Assignment - For each entry below, copy the text exactly and leave out any picture.

(Document images with source code)
-- Opening Marker --

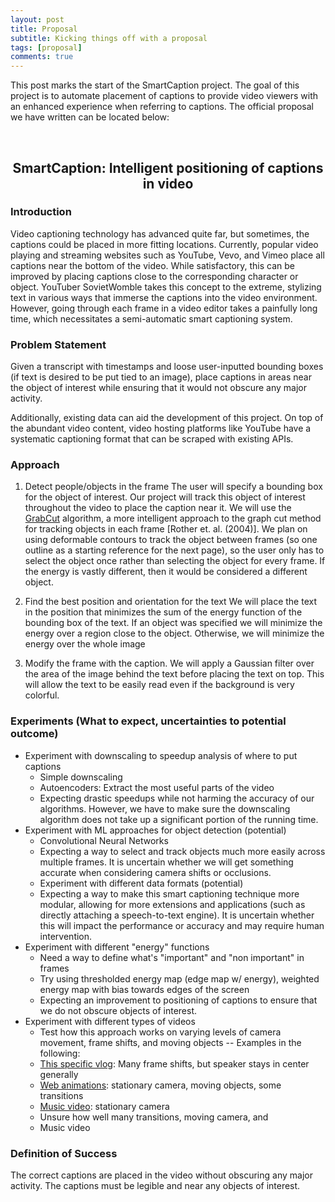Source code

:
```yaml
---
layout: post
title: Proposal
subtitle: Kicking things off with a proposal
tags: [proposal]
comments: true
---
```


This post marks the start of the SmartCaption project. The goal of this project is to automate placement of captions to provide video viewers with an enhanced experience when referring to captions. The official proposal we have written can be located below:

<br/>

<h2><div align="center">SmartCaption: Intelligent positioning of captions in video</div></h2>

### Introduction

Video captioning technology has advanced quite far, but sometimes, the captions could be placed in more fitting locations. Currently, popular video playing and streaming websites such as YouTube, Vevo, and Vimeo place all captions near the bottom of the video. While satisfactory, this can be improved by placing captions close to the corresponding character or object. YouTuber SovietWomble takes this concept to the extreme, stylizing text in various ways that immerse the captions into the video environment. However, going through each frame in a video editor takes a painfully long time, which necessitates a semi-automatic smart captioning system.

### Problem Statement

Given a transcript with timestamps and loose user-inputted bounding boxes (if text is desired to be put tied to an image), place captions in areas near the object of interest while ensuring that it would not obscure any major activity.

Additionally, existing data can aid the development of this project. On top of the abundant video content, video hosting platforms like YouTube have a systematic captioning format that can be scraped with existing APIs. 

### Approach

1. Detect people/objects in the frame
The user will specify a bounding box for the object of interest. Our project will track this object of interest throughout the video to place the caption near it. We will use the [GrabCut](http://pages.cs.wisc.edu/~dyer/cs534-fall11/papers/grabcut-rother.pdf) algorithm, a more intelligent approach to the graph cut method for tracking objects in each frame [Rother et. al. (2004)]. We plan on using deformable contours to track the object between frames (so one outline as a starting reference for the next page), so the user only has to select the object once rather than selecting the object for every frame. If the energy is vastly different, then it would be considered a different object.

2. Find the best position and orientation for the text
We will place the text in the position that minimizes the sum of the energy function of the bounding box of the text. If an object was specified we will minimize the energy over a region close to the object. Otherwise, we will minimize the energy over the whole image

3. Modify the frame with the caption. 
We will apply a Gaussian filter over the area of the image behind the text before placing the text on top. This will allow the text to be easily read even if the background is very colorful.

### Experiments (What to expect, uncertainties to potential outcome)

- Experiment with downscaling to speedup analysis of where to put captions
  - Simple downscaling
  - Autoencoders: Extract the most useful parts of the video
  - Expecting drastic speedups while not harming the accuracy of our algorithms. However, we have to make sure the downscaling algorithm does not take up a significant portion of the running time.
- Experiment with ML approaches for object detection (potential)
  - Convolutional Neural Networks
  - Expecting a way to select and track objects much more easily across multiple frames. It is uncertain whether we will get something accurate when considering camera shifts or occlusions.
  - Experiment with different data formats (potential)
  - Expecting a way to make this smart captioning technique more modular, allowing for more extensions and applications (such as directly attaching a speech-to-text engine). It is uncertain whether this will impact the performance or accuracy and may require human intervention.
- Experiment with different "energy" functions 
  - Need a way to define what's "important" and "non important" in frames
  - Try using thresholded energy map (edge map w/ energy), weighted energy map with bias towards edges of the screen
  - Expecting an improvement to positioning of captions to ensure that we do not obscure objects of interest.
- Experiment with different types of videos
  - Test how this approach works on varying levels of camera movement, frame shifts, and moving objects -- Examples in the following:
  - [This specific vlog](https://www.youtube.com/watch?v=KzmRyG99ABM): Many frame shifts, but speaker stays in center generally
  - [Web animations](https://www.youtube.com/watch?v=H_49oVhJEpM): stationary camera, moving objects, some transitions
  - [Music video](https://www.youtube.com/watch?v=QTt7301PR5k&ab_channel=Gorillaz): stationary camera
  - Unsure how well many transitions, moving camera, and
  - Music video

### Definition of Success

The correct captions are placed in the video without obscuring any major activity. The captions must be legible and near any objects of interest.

-- Closing Marker --

Your solution -
Source code

:
```yaml
---
layout: post
title: Proposal
subtitle: Kicking things off with a proposal
tags: [proposal]
comments: true
---
```


This post marks the start of the SmartCaption project. The goal of this project is to automate placement of captions to provide video viewers with an enhanced experience when referring to captions. The official proposal we have written can be located below:

<br/>

<h2><div align="center">SmartCaption: Intelligent positioning of captions in video</div></h2>

### Introduction

Video captioning technology has advanced quite far, but sometimes, the captions could be placed in more fitting locations. Currently, popular video playing and streaming websites such as YouTube, Vevo, and Vimeo place all captions near the bottom of the video. While satisfactory, this can be improved by placing captions close to the corresponding character or object. YouTuber SovietWomble takes this concept to the extreme, stylizing text in various ways that immerse the captions into the video environment. However, going through each frame in a video editor takes a painfully long time, which necessitates a semi-automatic smart captioning system.

### Problem Statement

Given a transcript with timestamps and loose user-inputted bounding boxes (if text is desired to be put tied to an image), place captions in areas near the object of interest while ensuring that it would not obscure any major activity.

Additionally, existing data can aid the development of this project. On top of the abundant video content, video hosting platforms like YouTube have a systematic captioning format that can be scraped with existing APIs. 

### Approach

1. Detect people/objects in the frame
The user will specify a bounding box for the object of interest. Our project will track this object of interest throughout the video to place the caption near it. We will use the [GrabCut](http://pages.cs.wisc.edu/~dyer/cs534-fall11/papers/grabcut-rother.pdf) algorithm, a more intelligent approach to the graph cut method for tracking objects in each frame [Rother et. al. (2004)]. We plan on using deformable contours to track the object between frames (so one outline as a starting reference for the next page), so the user only has to select the object once rather than selecting the object for every frame. If the energy is vastly different, then it would be considered a different object.

2. Find the best position and orientation for the text
We will place the text in the position that minimizes the sum of the energy function of the bounding box of the text. If an object was specified we will minimize the energy over a region close to the object. Otherwise, we will minimize the energy over the whole image

3. Modify the frame with the caption. 
We will apply a Gaussian filter over the area of the image behind the text before placing the text on top. This will allow the text to be easily read even if the background is very colorful.

### Experiments (What to expect, uncertainties to potential outcome)

- Experiment with downscaling to speedup analysis of where to put captions
  - Simple downscaling
  - Autoencoders: Extract the most useful parts of the video
  - Expecting drastic speedups while not harming the accuracy of our algorithms. However, we have to make sure the downscaling algorithm does not take up a significant portion of the running time.
- Experiment with ML approaches for object detection (potential)
  - Convolutional Neural Networks
  - Expecting a way to select and track objects much more easily across multiple frames. It is uncertain whether we will get something accurate when considering camera shifts or occlusions.
  - Experiment with different data formats (potential)
  - Expecting a way to make this smart captioning technique more modular, allowing for more extensions and applications (such as directly attaching a speech-to-text engine). It is uncertain whether this will impact the performance or accuracy and may require human intervention.
- Experiment with different "energy" functions 
  - Need a way to define what's "important" and "non important" in frames
  - Try using thresholded energy map (edge map w/ energy), weighted energy map with bias towards edges of the screen
  - Expecting an improvement to positioning of captions to ensure that we do not obscure objects of interest.
- Experiment with different types of videos
  - Test how this approach works on varying levels of camera movement, frame shifts, and moving objects -- Examples in the following:
  - [This specific vlog](https://www.youtube.com/watch?v=KzmRyG99ABM): Many frame shifts, but speaker stays in center generally
  - [Web animations](https://www.youtube.com/watch?v=H_49oVhJEpM): stationary camera, moving objects, some transitions
  - [Music video](https://www.youtube.com/watch?v=QTt7301PR5k&ab_channel=Gorillaz): stationary camera
  - Unsure how well many transitions, moving camera, and
  - Music video

### Definition of Success

The correct captions are placed in the video without obscuring any major activity. The captions must be legible and near any objects of interest.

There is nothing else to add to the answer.